今週はシャブオットがありました。シャブオットに関しては去年記事に取り上げたのでここをご覧下さい→「シャブオットその1」、「シャブオットその2」。ユダヤ教3大祭りの一つのシャブオットは、シナイ山でモーセが神の律法を受けたという聖書的伝承を記念しますが、その宗教祭に加え、農耕祭の要素も含んでいます。聖書は次ぎのように述べています。

申命記8章9〜10節「そこ(イスラエル)は、あなたが十分に食物を食べ、何一つ足りないもののない地。‥‥‥だからあなたが食べて満ち足りたとき、主が賜わった良い地について、あなたの神、主をほめたたえなければならない。」その前の節(同章8節)に神が賜ったとされる7つの産物が列記されています。それらは小麦、大麦、ぶどう、いちじく、ざくろ、オリーブ、そして蜜(なつめやしの蜜、もしくは蜂蜜)です。
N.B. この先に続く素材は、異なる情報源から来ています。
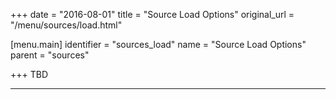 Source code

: +++
date = "2016-08-01"
title = "Source Load Options"
original_url = "/menu/sources/load.html"

[menu.main]
    identifier = "sources_load"
    name = "Source Load Options"
    parent = "sources"
    
+++
TBD

------------------------------------------------------------------------



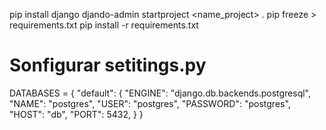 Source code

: pip install django
djando-admin startproject <name_project> .
pip freeze > requirements.txt
pip install -r requirements.txt

# Sonfigurar setitings.py
DATABASES = {
    "default": {
        "ENGINE": "django.db.backends.postgresql",
        "NAME": "postgres",
        "USER": "postgres",
        "PASSWORD": "postgres",
        "HOST": "db",
        "PORT": 5432,
    }
}
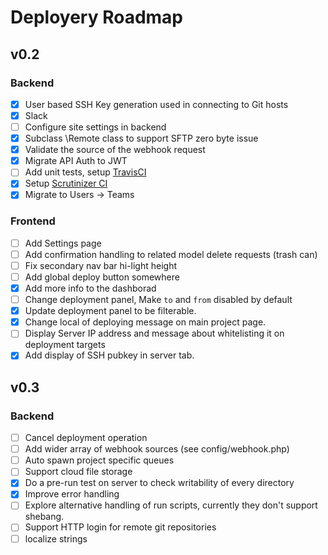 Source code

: # Deployery Roadmap

## v0.2

### Backend
- [x] User based SSH Key generation used in connecting to Git hosts
- [x] Slack
- [ ] Configure site settings in backend
- [x] Subclass \Remote class to support SFTP zero byte issue
- [x] Validate the source of the webhook request
- [x] Migrate API Auth to JWT
- [ ] Add unit tests, setup [TravisCI](https://travis-ci.org)
- [x] Setup [Scrutinizer CI](https://scrutinizer-ci.com/pricing)
- [x] Migrate to Users -> Teams

### Frontend
- [ ] Add Settings page
- [ ] Add confirmation handling to related model delete requests (trash can)
- [ ] Fix secondary nav bar hi-light height
- [ ] Add global deploy button somewhere
- [x] Add more info to the dashborad
- [ ] Change deployment panel, Make `to` and `from` disabled by default
- [x] Update deployment panel to be filterable.
- [x] Change local of deploying message on main project page.
- [ ] Display Server IP address and message about whitelisting it on deployment targets
- [x] Add display of SSH pubkey in server tab.

## v0.3

### Backend
- [ ] Cancel deployment operation
- [ ] Add wider array of webhook sources (see config/webhook.php)
- [ ] Auto spawn project specific queues
- [ ] Support cloud file storage
- [x] Do a pre-run test on server to check writability of every directory
- [x] Improve error handling
- [ ] Explore alternative handling of run scripts, currently they don't support shebang.
- [ ] Support HTTP login for remote git repositories
- [ ] localize strings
世俗派はもっぱら宗教祭としてより農耕祭としての要素を強調するので、巷ではハーベスト・フェスティバル一色になることもしばしば。

今日はイスラエルを代表するフルーツ、それもタナフ(旧約聖書)にも新約聖書にも紹介されているフルーツとその聖書的特性を紹介します。


■葡萄(ブドウ):旧約時代から「ぶどう狩り」は楽しい村のイベントでした。葡萄を収穫しながら歌い踊るのです。タナフを読むと、この地の民は、収穫祭で神に感謝のうたを唄い、採れた葡萄を神に捧げたとあります。足で葡萄を潰すと赤い汁と皮が取れます。ご存知のように、その汁はワインの材料になります。残った皮は天然酵母として利用し、それでパンを膨らませた。ワイン作りがうまくいけば香しいワインになりますが、その工程で雑菌が入ると、ワインが酢に転じてしまうこともあります(バルサミコ酢のようになるのでしょうか)。新約聖書では、ナザレ人イエスがこの葡萄の木を彼自身の姿に似せたという記事があります。人の足で潰されて滲み出る赤い汁は、死刑台から流れる赤い血潮にも例えられます。その赤い汁は、どの工程を通るかで、香しいワインにも、酸っぱい汁にもなります。そのことを踏まえたイエスは、ぶどうの譬え話を語りました。それは「信じる」という工程を、どうやら聴衆に知らせたかったようです。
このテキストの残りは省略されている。